The Strangest Conversation I Have Ever Had About Paperweights

It looked a bit like this, but with a diving helmet.
I should have written this up last week. Whilst at the York Diving College, you are offered the chance to buy some of their souvenirs by viewing them in the display cabinet. (You're offered it several times - they really like you to know where the list for the souvenirs is. Which is fair, since running any form of diving operation can be insanely expensive.)

I already own more T-shirts than I need, but I did fancy a keyring. I also fancied a rather nice perspex paperweight with the image of an old-fashioned diving helmet inside it, as a Christmas present for AuntOfCyclingDiver, who was a diver long before I was.
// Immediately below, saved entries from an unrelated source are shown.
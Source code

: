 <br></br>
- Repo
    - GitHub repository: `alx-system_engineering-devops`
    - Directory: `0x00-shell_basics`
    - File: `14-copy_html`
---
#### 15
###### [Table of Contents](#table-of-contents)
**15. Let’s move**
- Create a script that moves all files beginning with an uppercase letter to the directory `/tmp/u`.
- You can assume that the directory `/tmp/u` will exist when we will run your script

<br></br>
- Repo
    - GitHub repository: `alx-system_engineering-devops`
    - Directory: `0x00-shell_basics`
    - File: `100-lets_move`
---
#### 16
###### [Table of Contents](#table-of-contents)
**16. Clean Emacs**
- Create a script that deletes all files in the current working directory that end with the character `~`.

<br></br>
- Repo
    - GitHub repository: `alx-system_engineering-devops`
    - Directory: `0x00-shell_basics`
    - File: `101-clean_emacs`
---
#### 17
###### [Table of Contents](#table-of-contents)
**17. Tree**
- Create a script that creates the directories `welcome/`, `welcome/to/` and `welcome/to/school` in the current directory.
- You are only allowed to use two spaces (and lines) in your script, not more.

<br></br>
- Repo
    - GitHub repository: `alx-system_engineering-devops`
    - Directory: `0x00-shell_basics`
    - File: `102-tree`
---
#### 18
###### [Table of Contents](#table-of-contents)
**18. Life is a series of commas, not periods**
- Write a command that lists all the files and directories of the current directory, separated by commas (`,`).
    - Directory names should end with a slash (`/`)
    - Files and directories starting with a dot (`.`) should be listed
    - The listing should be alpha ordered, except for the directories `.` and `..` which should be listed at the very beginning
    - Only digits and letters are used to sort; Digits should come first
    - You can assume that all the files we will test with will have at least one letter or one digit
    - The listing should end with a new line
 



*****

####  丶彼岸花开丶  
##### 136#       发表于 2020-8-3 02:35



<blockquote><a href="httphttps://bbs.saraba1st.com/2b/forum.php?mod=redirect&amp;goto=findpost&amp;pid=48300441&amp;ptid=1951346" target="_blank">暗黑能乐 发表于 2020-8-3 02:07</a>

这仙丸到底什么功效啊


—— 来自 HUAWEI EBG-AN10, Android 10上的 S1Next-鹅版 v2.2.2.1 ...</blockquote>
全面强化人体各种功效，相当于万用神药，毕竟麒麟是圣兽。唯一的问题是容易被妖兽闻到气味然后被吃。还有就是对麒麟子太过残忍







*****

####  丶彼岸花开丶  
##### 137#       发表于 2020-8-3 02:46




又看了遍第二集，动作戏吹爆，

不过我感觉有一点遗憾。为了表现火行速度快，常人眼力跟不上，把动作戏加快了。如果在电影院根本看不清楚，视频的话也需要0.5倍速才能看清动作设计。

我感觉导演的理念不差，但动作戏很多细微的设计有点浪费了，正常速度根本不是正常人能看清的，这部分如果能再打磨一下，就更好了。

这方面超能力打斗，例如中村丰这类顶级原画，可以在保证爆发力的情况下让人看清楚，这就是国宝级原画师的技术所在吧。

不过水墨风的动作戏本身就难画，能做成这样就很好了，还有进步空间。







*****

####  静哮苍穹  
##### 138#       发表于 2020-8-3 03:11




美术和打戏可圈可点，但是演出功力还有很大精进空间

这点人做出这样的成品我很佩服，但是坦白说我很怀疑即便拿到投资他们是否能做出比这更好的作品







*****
I wrote "keyring and big perspex box with old-fashioned diving helmet" on the list.

An hour later, just before we went in the decompression chamber, the lady running the bar appeared through the door and started handing out the souvenirs and collecting the cash. All went smoothly, until she got to me.

"Are you the lady who ordered the paperweight?"

"Yes, if we're talking about a big clear block with a diving helmet in it, that was me."

"Sorry, I'm afraid we're out of them. The supplier's dead."

I couldn't help it. I laughed. Which is awful, but it was the sheer unexpectedness of it. I was expecting "We've run out" or "We don't make them any more."

"Okay, is there any chance you could sell me the one in the display cabinet?"

"Afraid not. Sorry."

"Okay." [beat] "If you don't mind me saying, maybe if it's not for sale, you could take the paperweight out of the display cabinet."

"Okay. Well, you know how the light in the cabinet doesn't work?"

"Ah." [beat] "Is the key lost?"

"Afraid so. Sorry."

It was on the tip of my tongue to ask if all the locksmiths in North Yorkshire were also dead, but fortunately diplomacy prevailed.